Mau Panen Padi
Besok aku mau panen padi.
Habis itu mau tanam bawang.
Aku ajak kau datang. Kebun binatang tutup. Gajah-gajah
mati tak makan. Ke sinilah main bersama adik dan sepupu.
Istriku tak punya tanah. Ibuku juga.
Kita menumpang di bumi seluas ini.
Abakmu di rumah. Tak jalan-jalan tak memotret lagi.
Tak ada potret yang bisa
mengabadikan kesedihan.
Tak ada liburan yang dapat
mengubur kenangan.
Hidup tak ada pakansinya.
Kita bebas kalau kita mati.
Abakmu di rumah bikin meja dan kursi.
Menghias dinding dengan pepatah-pepatah
Latin. Miniatur-miniatur laut dan gunung.
Air di kolamnya beriak.
Ikan-ikan mengepak.
Kota-kota dikuncinya dari dalam.
Sudah mau masuk musim hujan.
Langit jadi sering gelap.
Main ponsel melulu ah.
Sekolah tutup dan ibu guru bisa tidur siang.
Mengepak-ngepak daun pisang. Batang jambu biji mau ditebang
dengan kapak gadang. Aku suka memanjat. Besok ke sini datang, kataku!
Aku mau panen padi.
Habis itu kita tanam bawang.
Tapi batang-batang bawang tak bisa dipanjat kecuali kau ulat.

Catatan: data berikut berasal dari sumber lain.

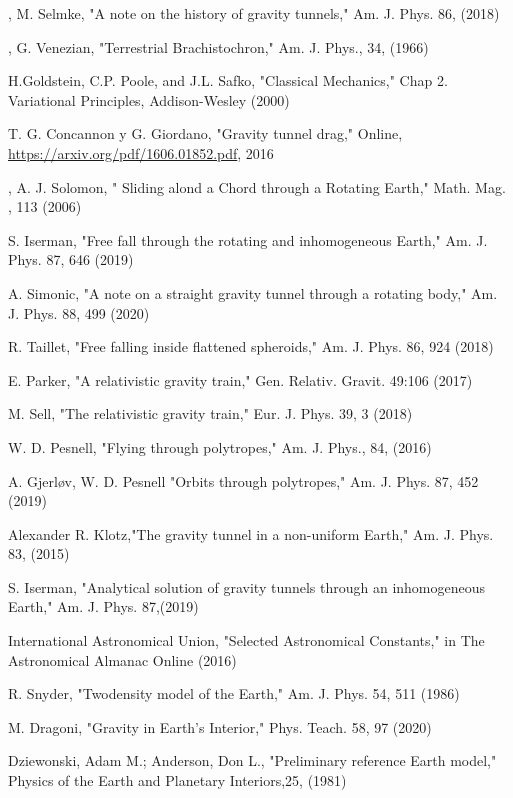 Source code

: \documentclass[aps,twocolumn,showpacs,preprintnumbers]{revtex4}
\begin{document}
\begin{thebibliography}{10}

, M. Selmke, "A note on the history of gravity tunnels," Am. J. Phys. 86, (2018)


, G. Venezian, "Terrestrial Brachistochron," Am. J. Phys., 34, (1966)

 H.Goldstein, C.P. Poole, and J.L. Safko, "Classical Mechanics," Chap 2. Variational Principles, Addison-Wesley (2000)

 T. G. Concannon y G. Giordano, "Gravity tunnel drag," Online, \url{https://arxiv.org/pdf/1606.01852.pdf},  2016

, A. J. Solomon, " Sliding alond a Chord through a Rotating Earth,"  Math. Mag. , 113 (2006)

 S. Iserman, "Free fall through the rotating and inhomogeneous Earth," Am. J. Phys. 87, 646 (2019)

 A. Simonic, "A note on a straight gravity tunnel through a rotating body," Am. J. Phys. 88, 499 (2020)

 R. Taillet, "Free falling inside flattened spheroids," Am. J. Phys. 86, 924 (2018)

 E. Parker, "A relativistic gravity train," Gen. Relativ. Gravit.  49:106 (2017)

 M. Sell, "The relativistic gravity train," Eur. J. Phys. 39, 3 (2018) 

 W. D. Pesnell, "Flying through polytropes," Am. J. Phys., 84, (2016)    

 A. Gjerl\o v, W. D. Pesnell "Orbits through polytropes," Am. J. Phys. 87, 452 (2019)    

 Alexander R. Klotz,"The gravity tunnel in a non-uniform Earth," Am. J. Phys. 83, (2015)

 S. Iserman, "Analytical solution of gravity tunnels through an inhomogeneous Earth," Am. J. Phys. 87,(2019)
    
 International Astronomical Union,  "Selected Astronomical Constants,"  in The Astronomical Almanac Online (2016)

 R. Snyder, "Twodensity model of the Earth," Am. J. Phys. 54, 511 (1986)

 M. Dragoni, "Gravity in Earth’s Interior," Phys. Teach. 58, 97 (2020) 

 Dziewonski, Adam M.; Anderson, Don L., "Preliminary reference Earth model," Physics of the Earth and Planetary Interiors,25, (1981)









    



\end{thebibliography}


  
\end{document}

Main sama adik dan sepupu sana!
Abak dan mamamu di depan hakim
berdebat tentang kerusakan ekologi.
Apa mamamu punya sawah? Tanam saja semangka di situ.
Aku dan kamu suka semangka.
Di bumi seluas ini kamu berkebun
di atap-atap rumah.
Tak ada tanah di mana-mana.
Ini matrilini macam apa?
Pohon jambu biji tak tumbuh lagi. Padahal
kita senang menjadi monyet. Seperti nenek
moyang. Berjalan dengan empat tangan.
Aku bosan menjadi beradab.
Aku mau memanjat ke ranting paling ujung.
Cita-Cita setelah Mulai Tua
Anak-anak bermain di halaman.
Hari hujan. Rintik-rintik.
Aku ingin di sini saja sampai tua.
Punya sepetak-dua petak ladang.
Menghangatkan tubuh pada matahari baru terbit; terpana pada
kuning-pekatnya ketika akan tenggelam.
Menulis ini dan itu.
Lalu mati.
Lalu orang-orang akan melupakan aku.
Mungkin akan sekali-kali diingat
dengan tak sengaja.
Anak-anak bermain di halaman.
Hujan tinggal. Titik-titik.
Insomnia Abad Ke-21
Di abad ke-21
jam malam lenyap
tak ada lagi perang atau revolusi
tapi mata tetap tak bisa lelap
kelopak memanjati bolanya
aku mengingat-ingat kamu dalam asap kebakaran hutan
tubuhmu dan rohmu tidak kini berbeda.
”Tidak setiap masa silam mesti dituliskan. Ada yang
harus dibiarkan tetap sebagai kubangan metafora.”
Metafora dari mata yang tidak bisa mengingat
kapan pertama dan terakhir terpejam dan lelap.
”Bagaimana cara mengingat sesuatu yang tidak ingin diingat?”
Simpanse atau kera mengubahnya jadi—
monyet atau gorila menyulapnya merupa—
ah ya, metafora!
Di abad ke-21
jam malam lenyap
tak ada lagi huru-hara atau petisi
tapi mata tetap nyala-terjaga
kelopak mencari-cari selimutnya
aku mengingat-ingat kamu dalam asap kebakaran halte dan plaza
tubuhmu dan rohmu telah kini jadi sama lesap belaka.
DEDDY ARSYA:
Buku puisinya yang mutakhir berjudul Khotbah si Bisu (2019). Buku itu terpilih sebagai Buku Puisi Pilihan Majalah Tempo.